MATERIALS PROVIDED
▬▬▬

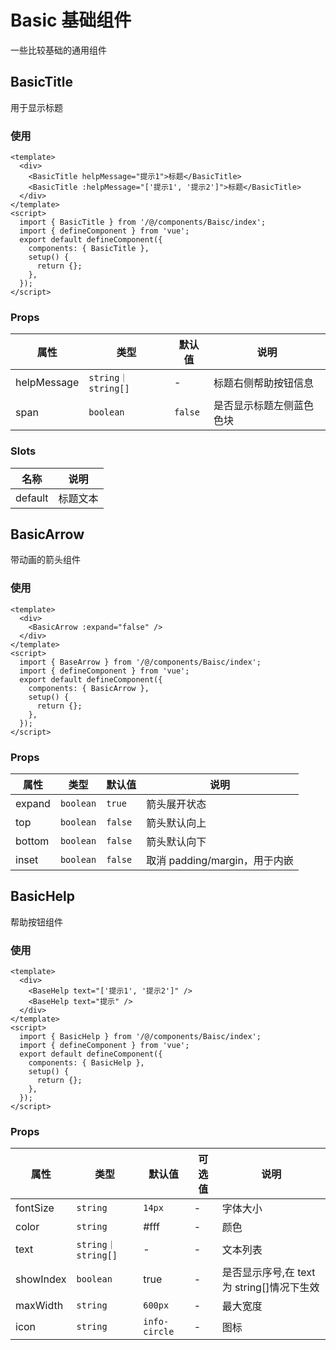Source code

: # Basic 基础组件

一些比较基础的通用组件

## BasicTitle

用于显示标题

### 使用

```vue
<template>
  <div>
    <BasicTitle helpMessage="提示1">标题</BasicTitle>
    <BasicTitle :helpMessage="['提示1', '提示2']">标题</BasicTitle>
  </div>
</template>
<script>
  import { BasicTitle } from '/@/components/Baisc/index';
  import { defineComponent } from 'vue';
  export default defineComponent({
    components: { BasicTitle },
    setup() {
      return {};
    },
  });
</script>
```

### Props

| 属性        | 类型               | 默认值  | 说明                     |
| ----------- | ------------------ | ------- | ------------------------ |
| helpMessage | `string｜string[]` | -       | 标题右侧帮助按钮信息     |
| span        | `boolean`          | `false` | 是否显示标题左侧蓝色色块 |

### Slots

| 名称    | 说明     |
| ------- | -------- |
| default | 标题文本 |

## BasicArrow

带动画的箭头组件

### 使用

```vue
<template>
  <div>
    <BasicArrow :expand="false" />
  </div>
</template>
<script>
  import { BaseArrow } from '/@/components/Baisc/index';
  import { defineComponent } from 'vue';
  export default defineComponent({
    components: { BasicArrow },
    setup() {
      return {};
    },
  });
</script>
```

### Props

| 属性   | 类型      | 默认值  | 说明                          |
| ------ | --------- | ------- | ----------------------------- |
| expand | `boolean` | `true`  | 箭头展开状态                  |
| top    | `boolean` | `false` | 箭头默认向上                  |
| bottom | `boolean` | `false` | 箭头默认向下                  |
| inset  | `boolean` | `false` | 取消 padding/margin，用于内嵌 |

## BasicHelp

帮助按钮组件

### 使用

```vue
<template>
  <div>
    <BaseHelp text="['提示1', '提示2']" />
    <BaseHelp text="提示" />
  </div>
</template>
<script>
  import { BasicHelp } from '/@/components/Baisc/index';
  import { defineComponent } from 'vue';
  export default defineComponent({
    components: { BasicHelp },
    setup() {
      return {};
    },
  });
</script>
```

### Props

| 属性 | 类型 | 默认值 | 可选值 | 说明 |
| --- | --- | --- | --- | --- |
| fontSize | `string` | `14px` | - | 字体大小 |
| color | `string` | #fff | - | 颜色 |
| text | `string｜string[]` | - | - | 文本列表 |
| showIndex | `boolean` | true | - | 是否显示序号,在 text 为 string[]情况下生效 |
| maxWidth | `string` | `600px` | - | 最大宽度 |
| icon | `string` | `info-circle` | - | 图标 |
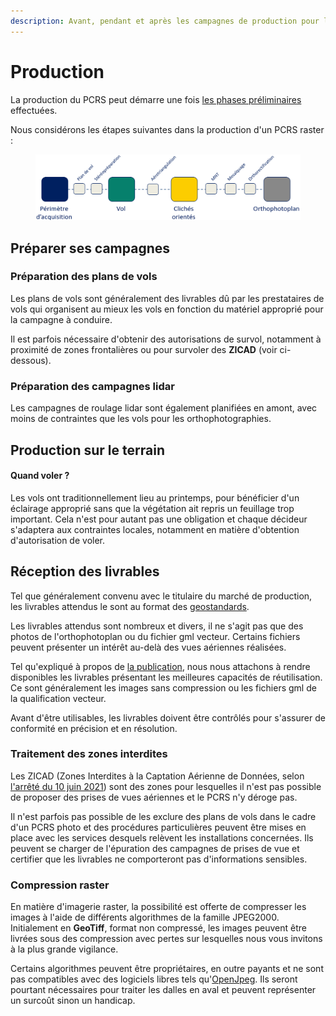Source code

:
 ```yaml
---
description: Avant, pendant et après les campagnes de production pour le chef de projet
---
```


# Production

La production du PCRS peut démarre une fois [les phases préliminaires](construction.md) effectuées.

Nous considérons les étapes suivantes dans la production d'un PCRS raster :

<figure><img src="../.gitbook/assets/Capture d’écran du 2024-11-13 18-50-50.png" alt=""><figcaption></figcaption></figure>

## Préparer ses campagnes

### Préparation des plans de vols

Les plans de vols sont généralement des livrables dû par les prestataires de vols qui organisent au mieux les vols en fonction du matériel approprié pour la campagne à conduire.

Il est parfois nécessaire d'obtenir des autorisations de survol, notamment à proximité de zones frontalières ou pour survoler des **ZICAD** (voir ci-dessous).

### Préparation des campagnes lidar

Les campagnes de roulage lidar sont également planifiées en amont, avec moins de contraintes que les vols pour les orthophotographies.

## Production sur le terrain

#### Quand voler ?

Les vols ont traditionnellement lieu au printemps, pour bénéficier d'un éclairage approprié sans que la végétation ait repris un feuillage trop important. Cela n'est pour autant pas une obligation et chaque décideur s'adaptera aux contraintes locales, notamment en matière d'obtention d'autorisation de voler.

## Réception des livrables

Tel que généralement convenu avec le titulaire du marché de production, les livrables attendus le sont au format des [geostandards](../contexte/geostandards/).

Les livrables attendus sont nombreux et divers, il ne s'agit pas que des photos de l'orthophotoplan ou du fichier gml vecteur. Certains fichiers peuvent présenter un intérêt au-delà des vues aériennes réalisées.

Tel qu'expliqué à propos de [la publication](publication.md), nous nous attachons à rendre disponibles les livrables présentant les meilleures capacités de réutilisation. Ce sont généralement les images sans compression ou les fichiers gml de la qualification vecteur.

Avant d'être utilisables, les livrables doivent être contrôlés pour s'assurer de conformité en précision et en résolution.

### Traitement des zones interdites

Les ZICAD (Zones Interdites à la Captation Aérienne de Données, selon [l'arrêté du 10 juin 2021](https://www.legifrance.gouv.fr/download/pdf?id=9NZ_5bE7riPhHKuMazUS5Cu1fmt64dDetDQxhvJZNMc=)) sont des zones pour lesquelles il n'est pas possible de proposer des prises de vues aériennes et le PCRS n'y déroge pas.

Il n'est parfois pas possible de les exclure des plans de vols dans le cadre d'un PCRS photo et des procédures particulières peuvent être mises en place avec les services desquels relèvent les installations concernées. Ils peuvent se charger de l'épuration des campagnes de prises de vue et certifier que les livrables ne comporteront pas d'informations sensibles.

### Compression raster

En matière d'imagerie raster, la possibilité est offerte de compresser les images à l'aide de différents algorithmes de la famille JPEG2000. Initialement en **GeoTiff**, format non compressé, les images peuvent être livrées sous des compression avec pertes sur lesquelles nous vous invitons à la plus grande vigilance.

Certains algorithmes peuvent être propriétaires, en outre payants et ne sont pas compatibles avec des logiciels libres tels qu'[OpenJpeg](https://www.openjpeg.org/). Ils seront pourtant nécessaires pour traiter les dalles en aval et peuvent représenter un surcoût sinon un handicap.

▬▬▬

Your task is to copy only the lines above starting at the one containing "默认值 | 可选值 | 说明 |" and ending at the one containing "Tel que généralement". Copy them exactly, both ends included, and omit the pictures.

| 属性 | 类型 | 默认值 | 可选值 | 说明 |
| --- | --- | --- | --- | --- |
| fontSize | `string` | `14px` | - | 字体大小 |
| color | `string` | #fff | - | 颜色 |
| text | `string｜string[]` | - | - | 文本列表 |
| showIndex | `boolean` | true | - | 是否显示序号,在 text 为 string[]情况下生效 |
| maxWidth | `string` | `600px` | - | 最大宽度 |
| icon | `string` | `info-circle` | - | 图标 |
Source code

:
 ```yaml
---
description: Avant, pendant et après les campagnes de production pour le chef de projet
---
```


# Production

La production du PCRS peut démarre une fois [les phases préliminaires](construction.md) effectuées.

Nous considérons les étapes suivantes dans la production d'un PCRS raster :

<figure><img src="../.gitbook/assets/Capture d’écran du 2024-11-13 18-50-50.png" alt=""><figcaption></figcaption></figure>

## Préparer ses campagnes

### Préparation des plans de vols

Les plans de vols sont généralement des livrables dû par les prestataires de vols qui organisent au mieux les vols en fonction du matériel approprié pour la campagne à conduire.

Il est parfois nécessaire d'obtenir des autorisations de survol, notamment à proximité de zones frontalières ou pour survoler des **ZICAD** (voir ci-dessous).

### Préparation des campagnes lidar

Les campagnes de roulage lidar sont également planifiées en amont, avec moins de contraintes que les vols pour les orthophotographies.

## Production sur le terrain

#### Quand voler ?

Les vols ont traditionnellement lieu au printemps, pour bénéficier d'un éclairage approprié sans que la végétation ait repris un feuillage trop important. Cela n'est pour autant pas une obligation et chaque décideur s'adaptera aux contraintes locales, notamment en matière d'obtention d'autorisation de voler.

## Réception des livrables

Tel que généralement convenu avec le titulaire du marché de production, les livrables attendus le sont au format des [geostandards](../contexte/geostandards/).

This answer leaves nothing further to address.